In its World Economic Outlook, the global financial body warned that Brexit could inflict "severe regional and global damage" by disrupting trade relations.

Negotiations over post-exit arrangements would probably be "protracted", leading to an "extended" period of uncertainty and market volatility.

The IMF scaled back its projection of UK economic growth for 2016 by 0.3 percentage points to 1.9% - marginally below the 2% forecast of the Government's Office for Budget Responsibility - but held its forecast for 2017 at 2.2%.

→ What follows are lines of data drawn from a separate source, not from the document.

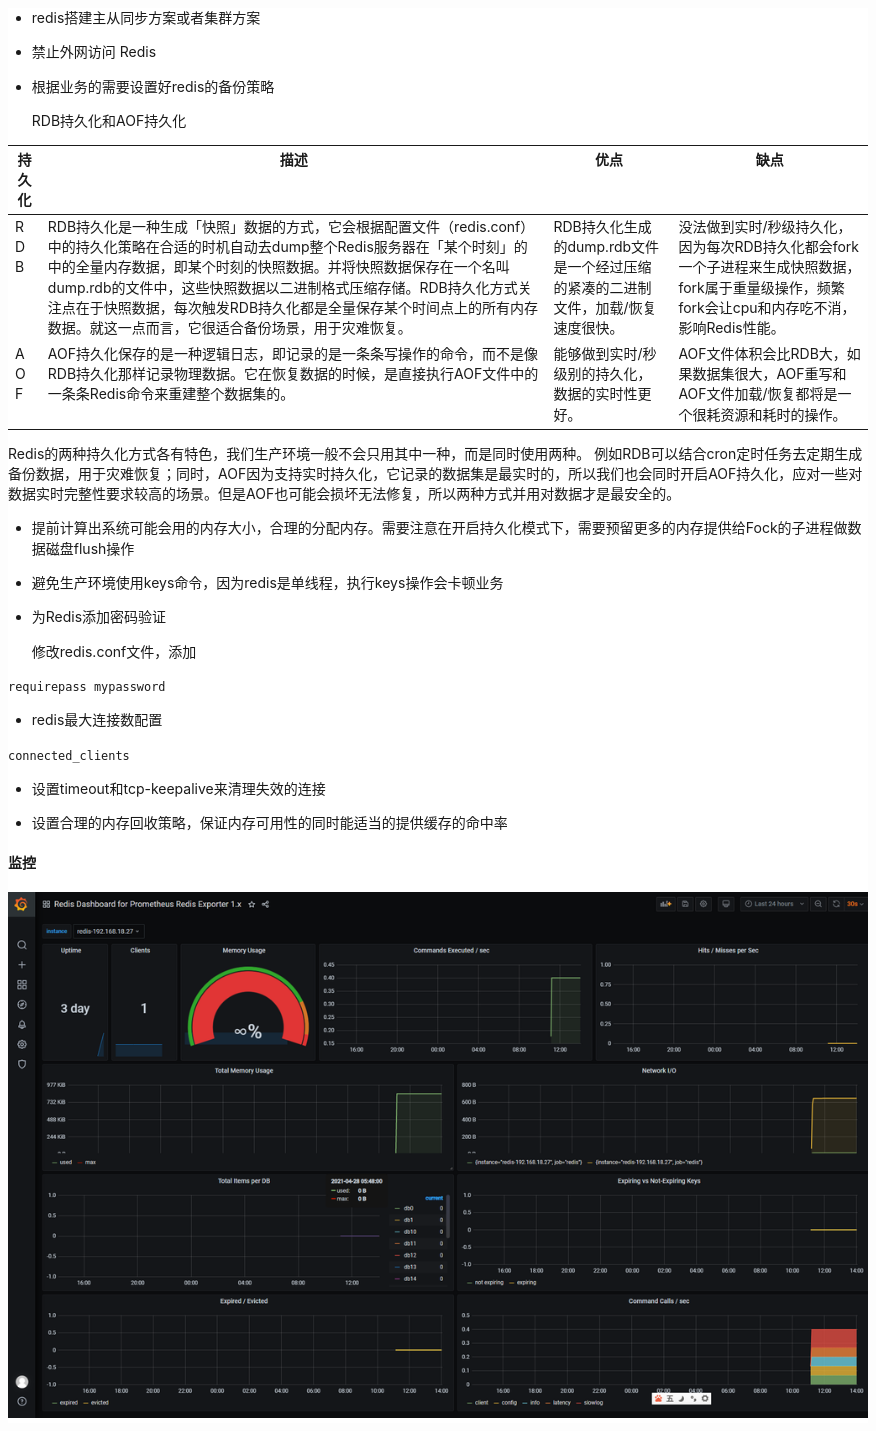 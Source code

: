 - redis搭建主从同步方案或者集群方案

- 禁止外网访问 Redis

- 根据业务的需要设置好redis的备份策略

  RDB持久化和AOF持久化


| 持久化 | 描述                                                         | 优点                                                         | 缺点                                                         |
| ------ | ------------------------------------------------------------ | ------------------------------------------------------------ | ------------------------------------------------------------ |
| RDB    | RDB持久化是一种生成「快照」数据的方式，它会根据配置文件（redis.conf）中的持久化策略在合适的时机自动去dump整个Redis服务器在「某个时刻」的中的全量内存数据，即某个时刻的快照数据。并将快照数据保存在一个名叫dump.rdb的文件中，这些快照数据以二进制格式压缩存储。RDB持久化方式关注点在于快照数据，每次触发RDB持久化都是全量保存某个时间点上的所有内存数据。就这一点而言，它很适合备份场景，用于灾难恢复。 | RDB持久化生成的dump.rdb文件是一个经过压缩的紧凑的二进制文件，加载/恢复速度很快。 | 没法做到实时/秒级持久化，因为每次RDB持久化都会fork一个子进程来生成快照数据，fork属于重量级操作，频繁fork会让cpu和内存吃不消，影响Redis性能。 |
| AOF    | AOF持久化保存的是一种逻辑日志，即记录的是一条条写操作的命令，而不是像RDB持久化那样记录物理数据。它在恢复数据的时候，是直接执行AOF文件中的一条条Redis命令来重建整个数据集的。 | 能够做到实时/秒级别的持久化，数据的实时性更好。              | AOF文件体积会比RDB大，如果数据集很大，AOF重写和AOF文件加载/恢复都将是一个很耗资源和耗时的操作。 |

  Redis的两种持久化方式各有特色，我们生产环境一般不会只用其中一种，而是同时使用两种。
  例如RDB可以结合cron定时任务去定期生成备份数据，用于灾难恢复；同时，AOF因为支持实时持久化，它记录的数据集是最实时的，所以我们也会同时开启AOF持久化，应对一些对数据实时完整性要求较高的场景。但是AOF也可能会损坏无法修复，所以两种方式并用对数据才是最安全的。

- 提前计算出系统可能会用的内存大小，合理的分配内存。需要注意在开启持久化模式下，需要预留更多的内存提供给Fock的子进程做数据磁盘flush操作

- 避免生产环境使用keys命令，因为redis是单线程，执行keys操作会卡顿业务

- 为Redis添加密码验证

  修改redis.conf文件，添加

```sh
requirepass mypassword
```

- redis最大连接数配置

```sh
connected_clients
```

- 设置timeout和tcp-keepalive来清理失效的连接

- 设置合理的内存回收策略，保证内存可用性的同时能适当的提供缓存的命中率

#### 监控

![image-20210428140417705](%E7%B3%BB%E7%BB%9F%E5%AE%89%E5%85%A8%E7%A8%B3%E5%AE%9A%E6%96%B9%E6%A1%88.assets/image-20210428140417705.png)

The IMF's downgrade comes on the same day of an ICM poll suggesting the 'exit' camp is ahead by three percentage points.  According to the poll, support for Britain to leave the European Union stands at 45 percent.

The poll of 2,030 people, conducted between April 8 and 10, found that 12 percent of those surveyed were undecided. The ICM's previous poll had the 'remain' camp ahead by one percentage point. 

Chancellor George Osborne said the IMF's report represented a "stark" warning of the risks of UK withdrawal from the EU in the referendum. But shadow chancellor John McDonnell said Mr Osborne's failure to meet his own economic targets had also played a part, and it was time for him to "change course".

Campaigners for UK withdrawal rejected the IMF analysis and accused the international body of "talking Britain down" at Mr Osborne's request.